Como sonámbulo avanzaba por la nave de la iglesia, recogiendo con el tacto las huellas de las cosas pues todo se había ya marchado: las manos, los ojos, las palabras, las batallas, las pasiones y la esperanza que lo habían traído y de los que habían construido el mundo en el que estaba. Aquella mano de niña que lo guiaba ¿dónde estaba? No la reconocía en los angelotes ni en las huesudas de la muerte figurada. ¡Cuánto daría por ser encontrado! Salvado por los pelos como los marineros que había visto naufragar, asido por una mano que estaba fuera del peso muerto del agua profunda.

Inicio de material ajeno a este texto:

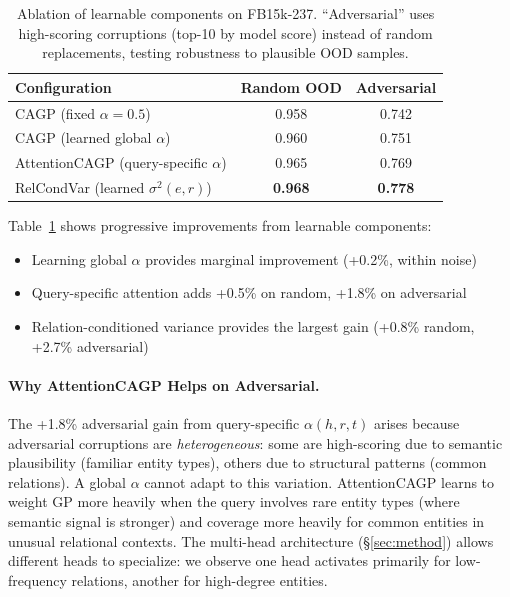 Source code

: \begin{table}[t]
\centering
\caption{Ablation of learnable components on FB15k-237. ``Adversarial'' uses high-scoring corruptions (top-10 by model score) instead of random replacements, testing robustness to plausible OOD samples.}
\label{tab:ablation}
\vspace{0.5em}
\small
\begin{tabular}{lcc}
\toprule
Configuration & Random OOD & Adversarial \\
\midrule
CAGP (fixed $\alpha=0.5$) & 0.958 & 0.742 \\
CAGP (learned global $\alpha$) & 0.960 & 0.751 \\
AttentionCAGP (query-specific $\alpha$) & 0.965 & 0.769 \\
RelCondVar (learned $\sigma^2(e,r)$) & \textbf{0.968} & \textbf{0.778} \\
\bottomrule
\end{tabular}
\end{table}

Table~\ref{tab:ablation} shows progressive improvements from learnable components:
\begin{itemize}
    \item Learning global $\alpha$ provides marginal improvement (+0.2\%, within noise)
    \item Query-specific attention adds +0.5\% on random, +1.8\% on adversarial
    \item Relation-conditioned variance provides the largest gain (+0.8\% random, +2.7\% adversarial)
\end{itemize}

\paragraph{Why AttentionCAGP Helps on Adversarial.}
The +1.8\% adversarial gain from query-specific $\alpha(h,r,t)$ arises because adversarial corruptions are \emph{heterogeneous}: some are high-scoring due to semantic plausibility (familiar entity types), others due to structural patterns (common relations).
A global $\alpha$ cannot adapt to this variation.
AttentionCAGP learns to weight GP more heavily when the query involves rare entity types (where semantic signal is stronger) and coverage more heavily for common entities in unusual relational contexts.
The multi-head architecture (\S\ref{sec:method}) allows different heads to specialize: we observe one head activates primarily for low-frequency relations, another for high-degree entities.


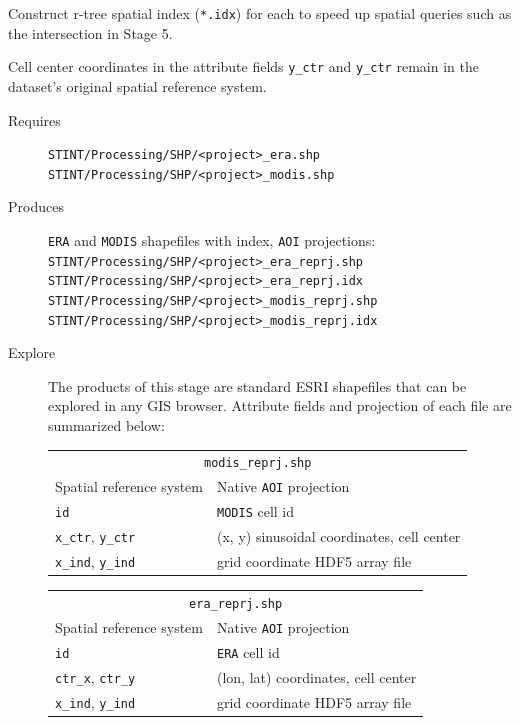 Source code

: \documentclass[twoside,a4paper]{refart}
\begin{document}
Construct r-tree spatial index (\texttt{*.idx}) for each to speed up spatial queries such as the intersection in Stage 5.

Cell center coordinates in the attribute fields \texttt{y\_ctr} and \texttt{y\_ctr} remain in the dataset's original spatial reference system.

  \begin{description}
    \item [Requires]
      \texttt{STINT/Processing/SHP/<project>\_era.shp}\\
      \texttt{STINT/Processing/SHP/<project>\_modis.shp}
  
    \item [Produces]
      \texttt{ERA} and \texttt{MODIS} shapefiles with index, 
      \texttt{AOI} projections:\\ 
      \texttt{STINT/Processing/SHP/<project>\_era\_reprj.shp}\\
      \texttt{STINT/Processing/SHP/<project>\_era\_reprj.idx}\\
      \texttt{STINT/Processing/SHP/<project>\_modis\_reprj.shp}\\
      \texttt{STINT/Processing/SHP/<project>\_modis\_reprj.idx}      
      

    \item [Explore]
      The products of this stage are standard ESRI shapefiles that can be explored in any GIS browser.  Attribute fields and projection of each file are summarized below:
      
\begin{tabular}{ll}
       \multicolumn{2}{c}{\texttt{modis\_reprj.shp}} \\
Spatial reference system        & Native \texttt{AOI} projection \\
\texttt{id}                     & \texttt{MODIS} cell id \\  
\texttt{x\_ctr}, \texttt{y\_ctr} & (x, y) sinusoidal coordinates, cell center \\
\texttt{x\_ind}, \texttt{y\_ind} & grid coordinate HDF5 array file\\
\end{tabular}
      
\begin{tabular}{ll}
       \multicolumn{2}{c}{ \texttt{era\_reprj.shp}} \\
Spatial reference system        & Native \texttt{AOI} projection \\
\texttt{id}                     & \texttt{ERA} cell id\\
\texttt{ctr\_x}, \texttt{ctr\_y} & (lon, lat) coordinates, cell center \\ 
\texttt{x\_ind}, \texttt{y\_ind} & grid coordinate HDF5 array file\\
\end{tabular}

  \end{description}
\end{document}
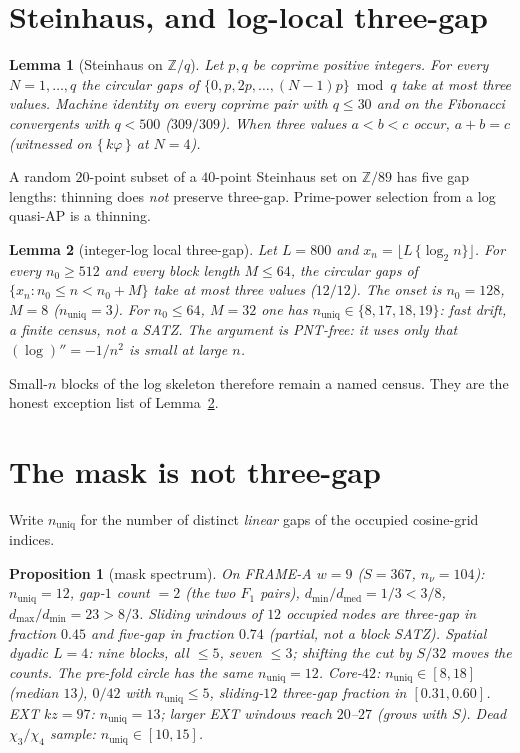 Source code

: \documentclass[11pt]{article}
\newtheorem{lemma}{Lemma}
\newtheorem{prop}{Proposition}
\theoremstyle{remark}
\newcommand{\Z}{\mathbb{Z}}
\begin{document}
\section{Steinhaus, and log-local three-gap}\label{sec:satz}

\begin{lemma}[Steinhaus on $\Z/q$]\label{lem:steinhaus}
Let $p,q$ be coprime positive integers.  For every
$N=1,\ldots,q$ the circular gaps of
$\{0,p,2p,\ldots,(N-1)p\}\bmod q$ take at most three values.
Machine identity on every coprime pair with $q\le 30$ and on
the Fibonacci convergents with $q<500$ ($309/309$).
When three values $a<b<c$ occur, $a+b=c$
(witnessed on $\{\,k\varphi\,\}$ at $N=4$).
\end{lemma}

A random $20$-point subset of a $40$-point Steinhaus set on
$\Z/89$ has five gap lengths: thinning does \emph{not}
preserve three-gap.  Prime-power selection from a log
quasi-AP is a thinning.

\begin{lemma}[integer-log local three-gap]\label{lem:loglocal}
Let $L=800$ and $x_n=\bigl\lfloor L\,\{\log_2 n\}\bigr\rfloor$.
For every $n_0\ge 512$ and every block length $M\le 64$, the
circular gaps of $\{x_n:n_0\le n<n_0+M\}$ take at most three
values ($12/12$).  The onset is $n_0=128$, $M=8$
($n_{\mathrm{uniq}}=3$).
For $n_0\le 64$, $M=32$ one has $n_{\mathrm{uniq}}\in\{8,17,18,19\}$:
fast drift, a finite census, not a SATZ.
The argument is PNT-free: it uses only that $(\log)''=-1/n^2$
is small at large $n$.
\end{lemma}

Small-$n$ blocks of the log skeleton therefore remain a
named census.  They are the honest exception list of
Lemma~\ref{lem:loglocal}.

\section{The mask is not three-gap}\label{sec:mask}

Write $n_{\mathrm{uniq}}$ for the number of distinct
\emph{linear} gaps of the occupied cosine-grid indices.

\begin{prop}[mask spectrum]\label{prop:mask}
On FRAME-A $w=9$ ($S=367$, $n_\nu=104$):
$n_{\mathrm{uniq}}=12$, gap-$1$ count $=2$ (the two $F_1$
pairs), $d_{\min}/d_{\mathrm{med}}=1/3<3/8$,
$d_{\max}/d_{\min}=23>8/3$.
Sliding windows of $12$ occupied nodes are three-gap in
fraction $0.45$ and five-gap in fraction $0.74$ (partial, not
a block SATZ).  Spatial dyadic $L=4$: nine blocks, all
$\le 5$, seven $\le 3$; shifting the cut by $S/32$ moves the
counts.  The pre-fold circle has the same
$n_{\mathrm{uniq}}=12$.
Core-$42$: $n_{\mathrm{uniq}}\in[8,18]$ (median $13$),
$0/42$ with $n_{\mathrm{uniq}}\le 5$, sliding-$12$
three-gap fraction in $[0.31,0.60]$.
EXT $kz=97$: $n_{\mathrm{uniq}}=13$; larger EXT windows
reach $20$--$27$ (grows with $S$).
Dead $\chi_3/\chi_4$ sample: $n_{\mathrm{uniq}}\in[10,15]$.
\end{prop}
\end{document}
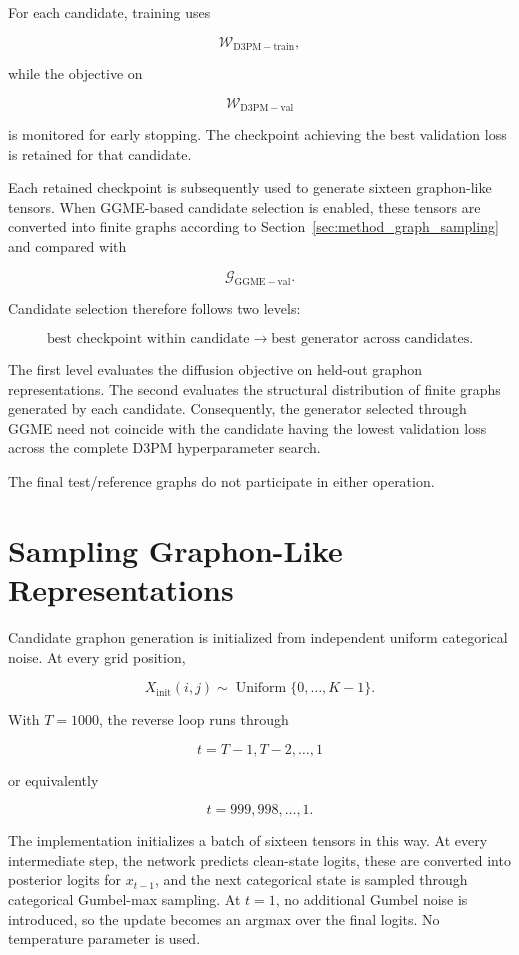 For each candidate, training uses

\[
\mathcal{W}_{\mathrm{D3PM-train}},
\]

while the objective on

\[
\mathcal{W}_{\mathrm{D3PM-val}}
\]

is monitored for early stopping. The checkpoint achieving the best validation loss is retained for that candidate.

Each retained checkpoint is subsequently used to generate sixteen graphon-like tensors. When GGME-based candidate selection is enabled, these tensors are converted into finite graphs according to Section~\ref{sec:method_graph_sampling} and compared with

\[
\mathcal{G}_{\mathrm{GGME-val}}.
\]

Candidate selection therefore follows two levels:

\[
\text{best checkpoint within candidate}
\longrightarrow
\text{best generator across candidates}.
\]

The first level evaluates the diffusion objective on held-out graphon representations. The second evaluates the structural distribution of finite graphs generated by each candidate. Consequently, the generator selected through GGME need not coincide with the candidate having the lowest validation loss across the complete D3PM hyperparameter search.

The final test/reference graphs do not participate in either operation.


\section{Sampling Graphon-Like Representations}
\label{sec:method_d3pm_sampling}

Candidate graphon generation is initialized from independent uniform categorical noise. At every grid position,

\[
X_{\mathrm{init}}(i,j)
\sim
\operatorname{Uniform}
\{0,\ldots,K-1\}.
\]

With \(T=1000\), the reverse loop runs through

\[
t=T-1,T-2,\ldots,1
\]

or equivalently

\[
t=999,998,\ldots,1.
\]

The implementation initializes a batch of sixteen tensors in this way. At every intermediate step, the network predicts clean-state logits, these are converted into posterior logits for \(x_{t-1}\), and the next categorical state is sampled through categorical Gumbel-max sampling. At \(t=1\), no additional Gumbel noise is introduced, so the update becomes an argmax over the final logits. No temperature parameter is used.

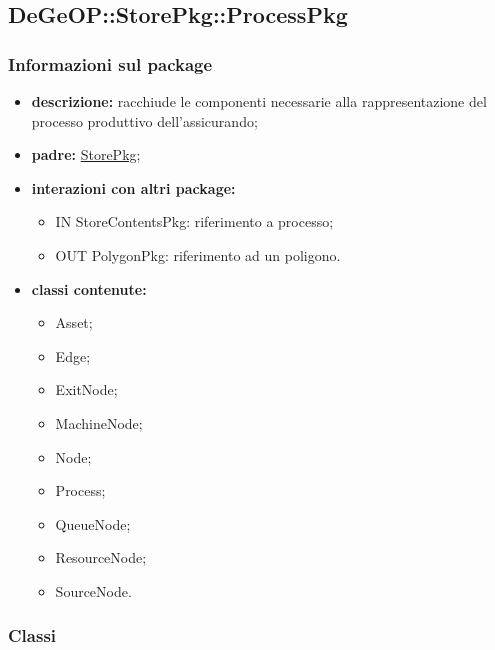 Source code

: \subsection{DeGeOP::StorePkg::ProcessPkg}
\label{pkg::ProcessPkg}
\subsubsection{Informazioni sul package}
\begin{itemize}
	\item \textbf{descrizione:} racchiude le componenti necessarie alla rappresentazione del processo produttivo dell'assicurando;
	\item \textbf{padre:} \hyperref[pkg::StorePkg]{StorePkg};
	\item \textbf{interazioni con altri package:} 
	\begin{itemize}
		\item IN StoreContentsPkg: riferimento a processo;
		\item OUT PolygonPkg: riferimento ad un poligono.
	\end{itemize}
	\item \textbf{classi contenute:}
	\begin{itemize}
		\item Asset;
		\item Edge;
		\item ExitNode;
		\item MachineNode;
		\item Node;
		\item Process;
		\item QueueNode;
		\item ResourceNode;
		\item SourceNode.
	\end{itemize}
\end{itemize}
\subsubsection{Classi}
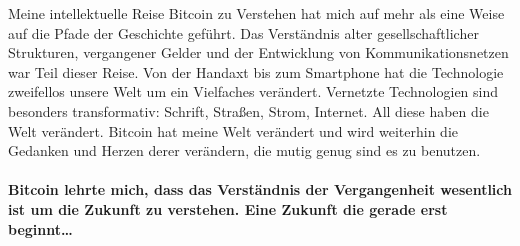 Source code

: Meine intellektuelle Reise Bitcoin zu Verstehen hat mich auf mehr als eine Weise
auf die Pfade der Geschichte geführt. Das Verständnis alter gesellschaftlicher
Strukturen, vergangener Gelder und der Entwicklung von Kommunikationsnetzen war
Teil dieser Reise. Von der Handaxt bis zum Smartphone hat die Technologie
zweifellos unsere Welt um ein Vielfaches verändert. Vernetzte Technologien sind
besonders transformativ: Schrift, Straßen, Strom, Internet. All diese haben
die Welt verändert. Bitcoin hat meine Welt verändert und wird weiterhin die
Gedanken und Herzen derer verändern, die mutig genug sind es zu benutzen.

\paragraph{Bitcoin lehrte mich, dass das Verständnis der Vergangenheit
wesentlich ist um die Zukunft zu verstehen. Eine Zukunft die gerade erst
beginnt\ldots}

%
%
%
%
%
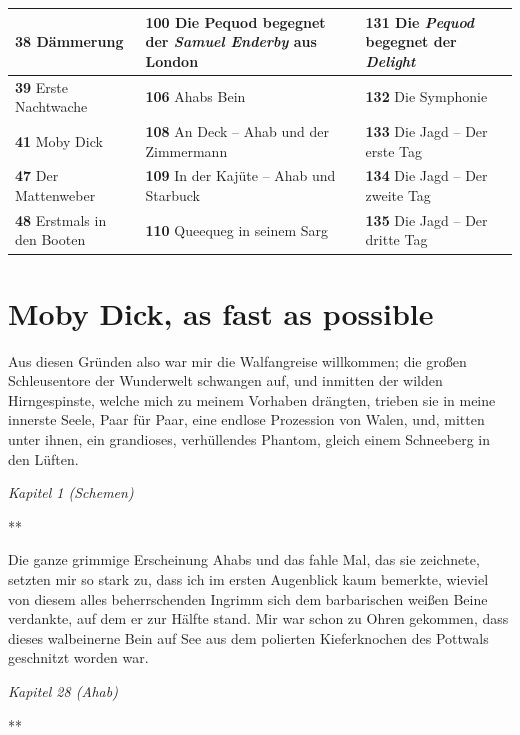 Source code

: \documentclass[a5paper,9pt,twoside=false]{extbook}
\begin{document}
{\begin{tabularx}{\textwidth}{X|X|X}
    \textbf{38} Dämmerung & \textbf{100} Die Pequod begegnet der \textit{Samuel Enderby} aus London & \textbf{131} Die \textit{Pequod} begegnet der \textit{Delight} \\ \hline 
    \textbf{39} Erste Nachtwache & \textbf{106} Ahabs Bein & \textbf{132} Die Symphonie \\ \hline 
    \textbf{41} Moby Dick & \textbf{108} An Deck -- Ahab und der Zimmermann & \textbf{133} Die Jagd -- Der erste Tag \\ \hline 
    \textbf{47} Der Mattenweber & \textbf{109} In der Kajüte -- Ahab und Starbuck & \textbf{134} Die Jagd -- Der zweite Tag \\ \hline 
    \textbf{48} Erstmals in den Booten & \textbf{110} Queequeg in seinem Sarg & \textbf{135} Die Jagd -- Der dritte Tag
 \end{tabularx}
 }
\normalsize


\newpage
\section*{Moby Dick, as fast as possible}\label{textstellen}

\noindent Aus diesen Gründen also war mir die Walfangreise willkommen; die großen Schleusentore der Wunderwelt schwangen auf, und inmitten der wilden Hirngespinste, welche mich zu meinem Vorhaben drängten, trieben sie in meine innerste Seele, Paar für Paar, eine endlose Prozession von Walen, und, mitten unter ihnen, ein grandioses, verhüllendes Phantom, gleich einem Schneeberg in den Lüften.

\medskip
\noindent\footnotesize{\textit{Kapitel 1 (Schemen)}}
\normalsize

\medskip
{\centering \small*** \\}
\bigskip

\noindent Die ganze grimmige Erscheinung Ahabs und das fahle Mal, das sie zeichnete, setzten mir so stark zu, dass ich im ersten Augenblick kaum bemerkte, wieviel von diesem alles beherrschenden Ingrimm sich dem barbarischen weißen Beine verdankte, auf dem er zur Hälfte stand. Mir war schon zu Ohren gekommen, dass dieses walbeinerne Bein auf See aus dem polierten Kieferknochen des Pottwals geschnitzt worden war.

\medskip
\noindent\footnotesize{\textit{Kapitel 28 (Ahab)}}
\normalsize

\medskip
{\centering \small*** \\}
\bigskip
\end{document}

Sus ojos se agarraron al final a aquella mano blanca, abandonada. No luchaba, no se denodaba ni debatía. Arrastraba hacia lo alto el peso de su pequeño cuerpo prendido en la invitación a una danza, a un beso delicado, al primer encuentro de muchos otros que nada podría interrumpir. Una fuerza que vence la gravedad, que está más allá de los espectadores, del teatro del mundo y que al final, más allá de los sentidos, hace probar la eternidad y volver a esperar por la única razón de haber gustado. Infierno y paraíso.

2 comentarios:

Anónimo dijo...

CUESTA ACOSTUMBRARSE A ESTOS SILENCIOS DE ENEAS...

Isabel Barceló Chico dijo...

Una mano abandonada al éxtasis místico o/y amoroso... temo que Eneas se quede allí.